▸ **What is required**
Lines below that include the word "webassembly" should each be copied.

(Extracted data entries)
┄┄┄┄┄┄┄┄┄┄┄┄┄┄┄┄┄┄┄┄

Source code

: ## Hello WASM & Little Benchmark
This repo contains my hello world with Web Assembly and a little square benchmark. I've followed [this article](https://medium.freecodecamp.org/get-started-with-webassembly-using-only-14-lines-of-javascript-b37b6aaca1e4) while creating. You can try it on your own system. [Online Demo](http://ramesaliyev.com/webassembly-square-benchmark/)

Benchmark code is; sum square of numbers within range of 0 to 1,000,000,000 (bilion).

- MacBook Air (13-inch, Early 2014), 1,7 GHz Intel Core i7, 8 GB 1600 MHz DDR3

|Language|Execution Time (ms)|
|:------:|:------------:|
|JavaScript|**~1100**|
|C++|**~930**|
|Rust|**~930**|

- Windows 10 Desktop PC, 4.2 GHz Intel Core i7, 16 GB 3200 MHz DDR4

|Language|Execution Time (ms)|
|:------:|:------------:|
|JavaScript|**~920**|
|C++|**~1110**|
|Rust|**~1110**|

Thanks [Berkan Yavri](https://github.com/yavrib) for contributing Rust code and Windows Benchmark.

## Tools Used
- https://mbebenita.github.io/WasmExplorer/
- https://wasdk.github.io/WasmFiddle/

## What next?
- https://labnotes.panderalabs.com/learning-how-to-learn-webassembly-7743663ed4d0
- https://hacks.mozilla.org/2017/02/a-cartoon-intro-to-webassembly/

┄┄┄┄┄┄┄┄┄┄┄┄┄┄┄┄┄┄┄┄

▸ **Solution to the exercise**
This repo contains my hello world with Web Assembly and a little square benchmark. I've followed [this article](https://medium.freecodecamp.org/get-started-with-webassembly-using-only-14-lines-of-javascript-b37b6aaca1e4) while creating. You can try it on your own system. [Online Demo](http://ramesaliyev.com/webassembly-square-benchmark/)
- https://labnotes.panderalabs.com/learning-how-to-learn-webassembly-7743663ed4d0
- https://hacks.mozilla.org/2017/02/a-cartoon-intro-to-webassembly/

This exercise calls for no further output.